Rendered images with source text
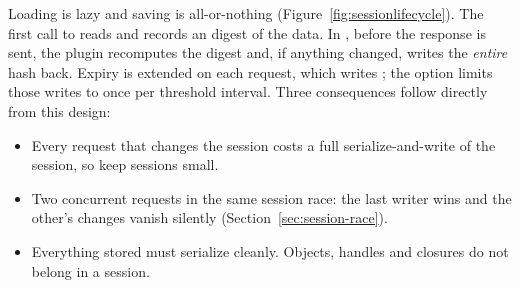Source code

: Loading is lazy and saving is all-or-nothing (Figure~\ref{fig:sessionlifecycle}). The first call to  reads  and records an  digest of the data. In , before the response is sent, the plugin recomputes the digest and, if anything changed, writes the \emph{entire} hash back. Expiry is extended on each request, which writes ; the  option limits those writes to once per threshold interval.
Three consequences follow directly from this design:
\begin{itemize}
\item Every request that changes the session costs a full serialize-and-write of the session, so keep sessions small.
\item Two concurrent requests in the same session race: the last writer wins and the other's changes vanish silently (Section~\ref{sec:session-race}).
\item Everything stored must serialize cleanly. Objects, handles and closures do not belong in a session.
\end{itemize}

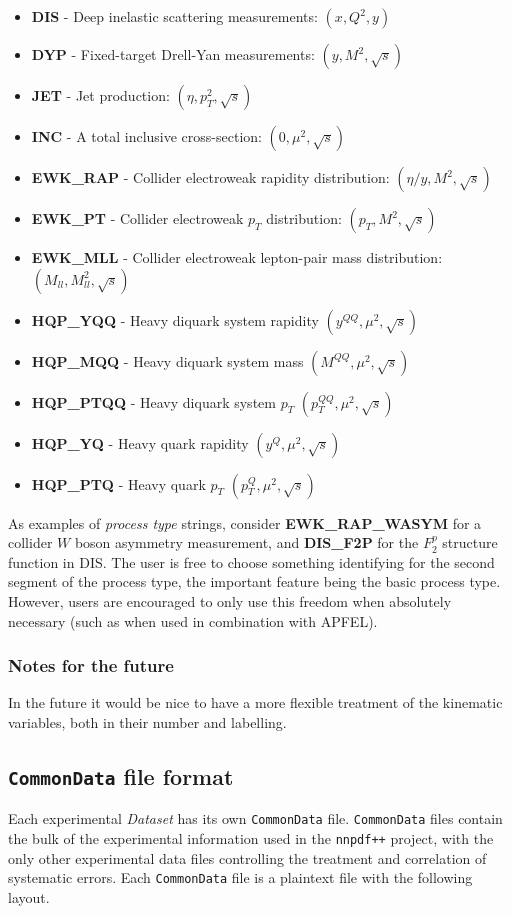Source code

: \documentclass[11pt]{article}
\begin{document}
\begin{itemize}
\item \textbf{DIS} - Deep inelastic scattering measurements: $(x,Q^2,y)$
\item \textbf{DYP} - Fixed-target Drell-Yan measurements: $(y,M^2,\sqrt{s})$
\item \textbf{JET} - Jet production: $(\eta,p_T^2,\sqrt{s})$
\item \textbf{INC} - A total inclusive cross-section: $(0,\mu^2,\sqrt{s})$
\item \textbf{EWK\_RAP} - Collider electroweak rapidity distribution: $(\eta/y,M^2,\sqrt{s})$
\item \textbf{EWK\_PT} - Collider electroweak $p_T$ distribution: $(p_T,M^2,\sqrt{s})$
\item \textbf{EWK\_MLL} - Collider electroweak lepton-pair mass distribution: $(M_{ll},M_{ll}^2,\sqrt{s})$
\item \textbf{HQP\_YQQ} - Heavy diquark system rapidity $(y^{QQ},\mu^2,\sqrt{s})$
\item \textbf{HQP\_MQQ} - Heavy diquark system mass $(M^{QQ},\mu^2,\sqrt{s})$
\item \textbf{HQP\_PTQQ} - Heavy diquark system $p_T$ $(p_T^{QQ},\mu^2,\sqrt{s})$
\item \textbf{HQP\_YQ} - Heavy quark rapidity $(y^Q,\mu^2,\sqrt{s})$
\item \textbf{HQP\_PTQ} - Heavy quark $p_T$ $(p_T^Q,\mu^2,\sqrt{s})$
\end{itemize}

As examples of \emph{process type} strings, consider \textbf{EWK\_RAP\_WASYM} for a collider $W$ boson asymmetry measurement, and \textbf{DIS\_F2P} for the $F_2^p$ structure function in DIS. The user is free to choose something identifying for the second segment of the process type, the important feature being the basic process type. However, users are encouraged to only use this freedom when absolutely necessary (such as when used in combination with APFEL).

\subsubsection*{Notes for the future}
In the future it would be nice to have a more flexible treatment of the kinematic variables, both in their number and labelling.


\subsection{{\tt CommonData} file format}
Each experimental \emph{Dataset} has its own {\tt CommonData} file. {\tt CommonData} files contain the bulk of the experimental information used in the {\tt nnpdf++} project, with the only other experimental data files controlling the treatment and correlation of systematic errors. Each {\tt CommonData} file is a plaintext file with the following layout.
\end{document}

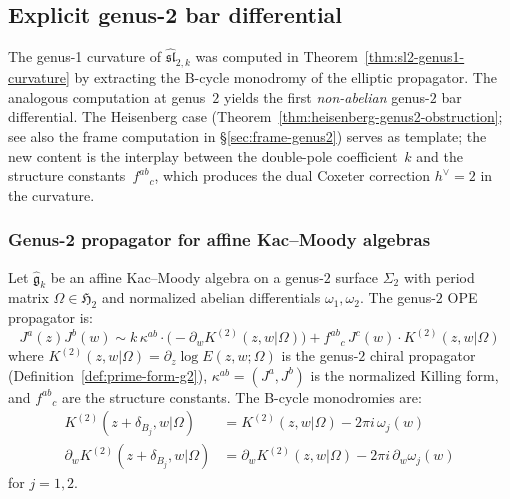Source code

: \subsection{Explicit genus-2 bar differential}\label{subsec:sl2-genus2-bar}

The genus-1 curvature of $\widehat{\mathfrak{sl}}_{2,k}$ was computed in
Theorem~\ref{thm:sl2-genus1-curvature} by extracting the B-cycle
monodromy of the elliptic propagator.  The analogous
computation at genus~$2$ yields the first \emph{non-abelian} genus-$2$ bar
differential.  The Heisenberg case
(Theorem~\ref{thm:heisenberg-genus2-obstruction}; see also the
frame computation in \S\ref{sec:frame-genus2}) serves as template;
the new content is the interplay between the double-pole
coefficient~$k$ and the structure constants~$f^{ab}{}_c$, which
produces the dual Coxeter correction $h^\vee = 2$ in the curvature.

\subsubsection{Genus-2 propagator for affine Kac--Moody algebras}

\begin{proposition}
\label{prop:km-genus2-propagator}
Let $\widehat{\mathfrak{g}}_k$ be an affine Kac--Moody algebra on a
genus-$2$ surface $\Sigma_2$ with period matrix
$\Omega \in \mathfrak{H}_2$ and normalized abelian differentials
$\omega_1, \omega_2$.  The genus-$2$ OPE propagator is:
\begin{equation}\label{eq:km-genus2-ope}
J^a(z) J^b(w) \sim
  k\,\kappa^{ab} \cdot \bigl(-\partial_w K^{(2)}(z,w|\Omega)\bigr)
  + f^{ab}{}_{c}\, J^c(w) \cdot K^{(2)}(z,w|\Omega)
\end{equation}
where $K^{(2)}(z,w|\Omega) = \partial_z \log E(z,w;\Omega)$
is the genus-$2$ chiral propagator
\textup{(}Definition~\textup{\ref{def:prime-form-g2})},
$\kappa^{ab} = (J^a, J^b)$ is the normalized Killing form,
and $f^{ab}{}_c$ are the structure constants.
The B-cycle monodromies are:
\begin{align}
K^{(2)}(z + \delta_{B_j}, w|\Omega)
  &= K^{(2)}(z, w|\Omega) - 2\pi i\, \omega_j(w)
  \label{eq:km-genus2-K-mono} \\
\partial_w K^{(2)}(z + \delta_{B_j}, w|\Omega)
  &= \partial_w K^{(2)}(z, w|\Omega) - 2\pi i\, \partial_w\omega_j(w)
  \label{eq:km-genus2-dK-mono}
\end{align}
for $j = 1, 2$.
\end{proposition}


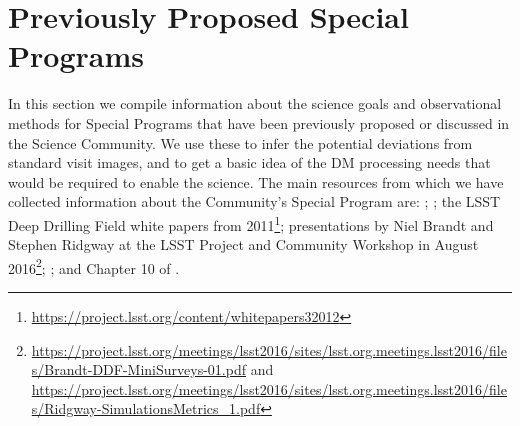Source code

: \documentclass[DM,lsstdoc,toc]{lsstdoc}
\begin{document}
\clearpage
\appendix

\section{Previously Proposed Special Programs}\label{sec:data_prev}

In this section we compile information about the science goals and observational methods for Special Programs that have been previously proposed or discussed in the Science Community. We use these to infer the potential deviations from standard visit images, and to get a basic idea of the DM processing needs that would be required to enable the science. The main resources from which we have collected information about the Community's Special Program are: \citep{2008arXiv0805.2366I}; \citep{LPM-17}; the LSST Deep Drilling Field white papers from 2011\footnote{\url{https://project.lsst.org/content/whitepapers32012}}; presentations by Niel Brandt and Stephen Ridgway at the LSST Project and Community Workshop in August 2016\footnote{\url{https://project.lsst.org/meetings/lsst2016/sites/lsst.org.meetings.lsst2016/files/Brandt-DDF-MiniSurveys-01.pdf} and \url{https://project.lsst.org/meetings/lsst2016/sites/lsst.org.meetings.lsst2016/files/Ridgway-SimulationsMetrics_1.pdf}}; \citep{2013arXiv1304.3455G}; and Chapter 10 of \citep{2017arXiv170804058L}.

\end{document}

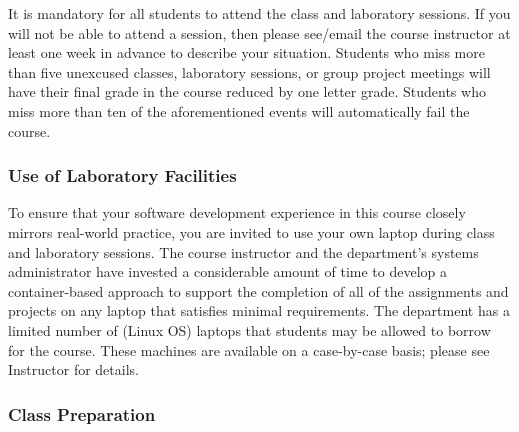\documentclass[11pt]{article} %
\begin{document}
It is mandatory for all students to attend the class and laboratory sessions. If you will not be able to attend a session, then please see/email the course instructor at least one week in advance to describe your situation.  Students who miss more than five unexcused classes, laboratory sessions, or group project meetings will have their final grade in the course reduced by one letter grade. Students who miss more than ten of the aforementioned events will automatically fail the course.

% 
% 


\subsubsection*{\textbf{Use of Laboratory Facilities}}


To ensure that your software development experience in this course closely mirrors real-world practice, you are invited to use your own laptop during class and laboratory sessions. The course instructor and the department's systems administrator have invested a considerable amount of time to develop a container-based approach to support the completion of all of the assignments and projects on any laptop that satisfies minimal requirements. The department has a limited number of (Linux OS) laptops that students may be allowed to borrow for the course. These machines are available on a case-by-case basis; please see Instructor for details.  %


\subsubsection*{\textbf{Class Preparation}}
\end{document}
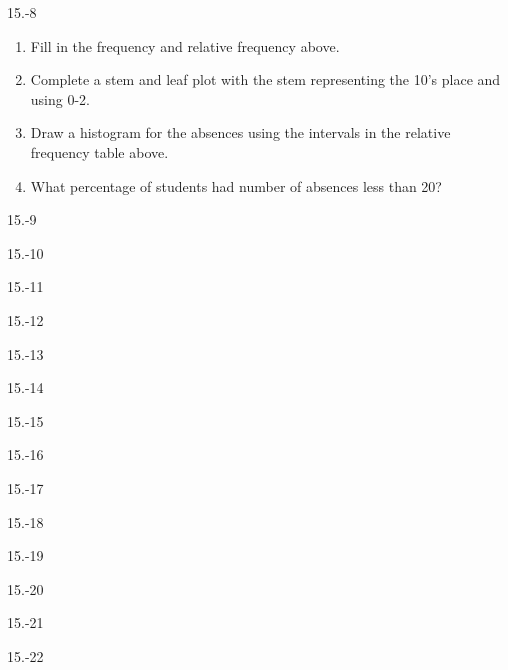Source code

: \begin{exsol@solution}{15.-8}
\begin{enumerate}
  \item	Fill in the frequency and relative frequency above.
  \item	Complete a stem and leaf plot with the stem representing the 10's place and using 0-2.
  \item	Draw a histogram for the absences using the intervals in the relative frequency table above.
  \item	What percentage of students had number of absences less than 20?
\end{enumerate}

\end{exsol@solution}
\begin{exsol@solution}{15.-9}
\end{exsol@solution}
\begin{exsol@solution}{15.-10}
\end{exsol@solution}
\begin{exsol@solution}{15.-11}
\end{exsol@solution}
\begin{exsol@solution}{15.-12}
\end{exsol@solution}
\begin{exsol@solution}{15.-13}
\end{exsol@solution}
\begin{exsol@solution}{15.-14}
\end{exsol@solution}
\begin{exsol@solution}{15.-15}
\end{exsol@solution}
\begin{exsol@solution}{15.-16}
\end{exsol@solution}
\begin{exsol@solution}{15.-17}
\end{exsol@solution}
\begin{exsol@solution}{15.-18}
\end{exsol@solution}
\begin{exsol@solution}{15.-19}
\end{exsol@solution}
\begin{exsol@solution}{15.-20}
\end{exsol@solution}
\begin{exsol@solution}{15.-21}
\end{exsol@solution}
\begin{exsol@solution}{15.-22}
\end{exsol@solution}

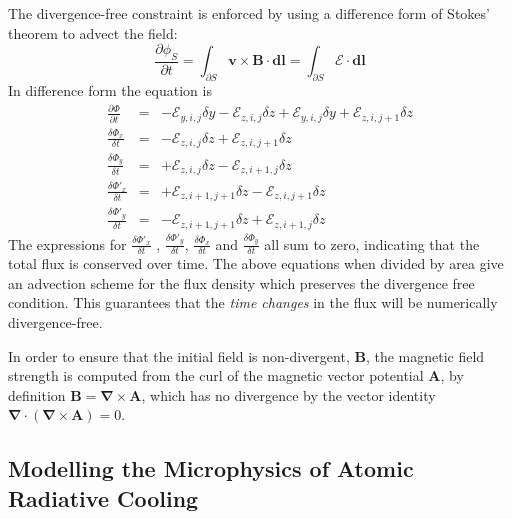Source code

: The divergence-free constraint is enforced by using a difference form of Stokes' theorem to advect the field:
\begin{equation}
\frac{\partial \phi_S}{\partial t}= 
\int_{\partial S}  \mathbf{v} \times \mathbf{B} \cdot \mathbf{dl}
=\int_{\partial S}  \mathcal{E} \cdot \mathbf{dl}
\end{equation}
In difference form the equation is
\begin{eqnarray}
   \frac{\partial \Phi}{\partial t} &=&
	  - \mathcal{E}_{y,i,j} \delta y
	    - \mathcal{E}_{z,i,j} \delta z
		   + \mathcal{E}_{y,i,j} \delta y
			  + \mathcal{E}_{z,i,j+1} \delta z \\
   \frac{\delta \Phi_x}{\delta t} &=&
	  - \mathcal{E}_{z,i,j} \delta z
	    + \mathcal{E}_{z,i,j+1} \delta z \\
\frac{\delta \Phi_y}{\delta t} &=&
	+ \mathcal{E}_{z,i,j} \delta z
	- \mathcal{E}_{z,i+1,j} \delta z \\
   \frac{\delta \Phi'_x}{\delta t} &=&
  + \mathcal{E}_{z,i+1,j+1} \delta z
  - \mathcal{E}_{z,i,j+1} \delta z \\
   \frac{\delta \Phi'_y}{\delta t} &=&
  - \mathcal{E}_{z,i+1,j+1} \delta z
  + \mathcal{E}_{z,i+1,j} \delta z
\end{eqnarray}
The expressions for $\frac{\delta \Phi'_x}{\delta t}$ , $  \frac{\delta \Phi'_y}{\delta t}$, 
$ \frac{\delta \Phi_x}{\delta t} $
and $ \frac{\delta \Phi_y}{\delta t}$  all
sum to zero, indicating that the total flux is conserved over time.
The above equations when divided by area give an advection scheme for the flux density which preserves the divergence free condition.
This guarantees that the \emph{time changes} in the flux will be numerically divergence-free.

In order to ensure that the initial field is non-divergent, $\mathbf{B}$, the magnetic field strength is computed from the curl of the magnetic vector potential $\mathbf{A}$, by definition $\mathbf{B} = \mathbf{\boldsymbol{\nabla}} \times \mathbf{A}$, which has no divergence by the vector identity $ \boldsymbol{\nabla} \cdot (\boldsymbol{\nabla} \times \mathbf{A}) = 0$.


\subsection{Modelling the Microphysics of Atomic Radiative Cooling}
\label{ModellingtheMicrophysicsofAtomicRadiativeCooling}

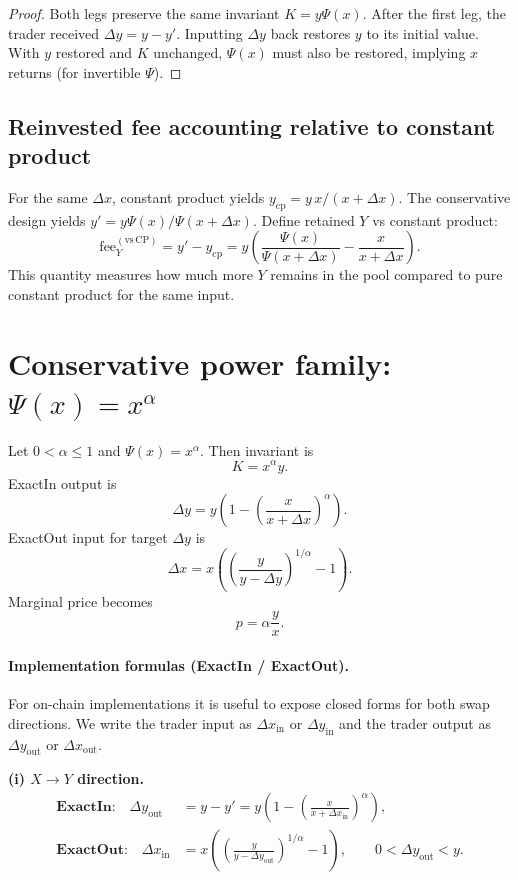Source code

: \documentclass[11pt]{article}
\theoremstyle{definition}
\theoremstyle{remark}
\newcommand{\dx}{\Delta x}
\newcommand{\dy}{\Delta y}
\begin{document}
\begin{proof}
Both legs preserve the same invariant $K=y\Psi(x)$. After the first leg, the trader received $\dy=y-y'$. Inputting $\dy$ back restores $y$ to its initial value. With $y$ restored and $K$ unchanged, $\Psi(x)$ must also be restored, implying $x$ returns (for invertible $\Psi$).
\end{proof}

\subsection{Reinvested fee accounting relative to constant product}

For the same $\dx$, constant product yields $y_{\mathrm{cp}}=y\,x/(x+\dx)$. The conservative design yields $y'=y\Psi(x)/\Psi(x+\dx)$.
Define retained $Y$ vs constant product:
\[
\boxed{\mathrm{fee}_Y^{(\mathrm{vs\,CP})}=y' - y_{\mathrm{cp}} = y\left(\frac{\Psi(x)}{\Psi(x+\dx)}-\frac{x}{x+\dx}\right).}
\]
This quantity measures how much more $Y$ remains in the pool compared to pure constant product for the same input.

\section{Conservative power family: $\Psi(x)=x^\alpha$}

Let $0<\alpha\le 1$ and $\Psi(x)=x^\alpha$. Then invariant is
\[
\boxed{K=x^\alpha y.}
\]
ExactIn output is
\[
\boxed{\Delta y = y\left(1-\left(\frac{x}{x+\dx}\right)^\alpha\right).}
\]
ExactOut input for target $\dy$ is
\[
\boxed{\dx = x\left(\left(\frac{y}{y-\dy}\right)^{1/\alpha}-1\right).}
\]
Marginal price becomes
\[
\boxed{p=\alpha\frac{y}{x}.}
\]


\paragraph{Implementation formulas (ExactIn / ExactOut).}
For on-chain implementations it is useful to expose closed forms for both swap directions.
We write the trader input as \(\dx_{\mathrm{in}}\) or \(\dy_{\mathrm{in}}\) and the trader output as \(\dy_{\mathrm{out}}\) or \(\dx_{\mathrm{out}}\).

\textbf{(i) \(X \to Y\) direction.}
\begin{align}
\textbf{ExactIn:}\quad
\dy_{\mathrm{out}}
&= y - y'
= y\left(1 - \left(\frac{x}{x+\dx_{\mathrm{in}}}\right)^{\alpha}\right),
\\[4pt]
\textbf{ExactOut:}\quad
\dx_{\mathrm{in}}
&= x\left(\left(\frac{y}{y-\dy_{\mathrm{out}}}\right)^{1/\alpha}-1\right),
\qquad 0<\dy_{\mathrm{out}}<y.
\end{align}
\end{document}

About this exercise: Write out, word for word, the lines from the start of the data through the one holding "Heavy quark rapidity". Omit pictures.

Solution to the problem:
Source code

: Loading is lazy and saving is all-or-nothing (Figure~\ref{fig:sessionlifecycle}). The first call to  reads  and records an  digest of the data. In , before the response is sent, the plugin recomputes the digest and, if anything changed, writes the \emph{entire} hash back. Expiry is extended on each request, which writes ; the  option limits those writes to once per threshold interval.
Three consequences follow directly from this design:
\begin{itemize}
\item Every request that changes the session costs a full serialize-and-write of the session, so keep sessions small.
\item Two concurrent requests in the same session race: the last writer wins and the other's changes vanish silently (Section~\ref{sec:session-race}).
\item Everything stored must serialize cleanly. Objects, handles and closures do not belong in a session.
\end{itemize}

Source code

: \documentclass[11pt]{article}
\begin{document}
\begin{itemize}
\item \textbf{DIS} - Deep inelastic scattering measurements: $(x,Q^2,y)$
\item \textbf{DYP} - Fixed-target Drell-Yan measurements: $(y,M^2,\sqrt{s})$
\item \textbf{JET} - Jet production: $(\eta,p_T^2,\sqrt{s})$
\item \textbf{INC} - A total inclusive cross-section: $(0,\mu^2,\sqrt{s})$
\item \textbf{EWK\_RAP} - Collider electroweak rapidity distribution: $(\eta/y,M^2,\sqrt{s})$
\item \textbf{EWK\_PT} - Collider electroweak $p_T$ distribution: $(p_T,M^2,\sqrt{s})$
\item \textbf{EWK\_MLL} - Collider electroweak lepton-pair mass distribution: $(M_{ll},M_{ll}^2,\sqrt{s})$
\item \textbf{HQP\_YQQ} - Heavy diquark system rapidity $(y^{QQ},\mu^2,\sqrt{s})$
\item \textbf{HQP\_MQQ} - Heavy diquark system mass $(M^{QQ},\mu^2,\sqrt{s})$
\item \textbf{HQP\_PTQQ} - Heavy diquark system $p_T$ $(p_T^{QQ},\mu^2,\sqrt{s})$
\item \textbf{HQP\_YQ} - Heavy quark rapidity $(y^Q,\mu^2,\sqrt{s})$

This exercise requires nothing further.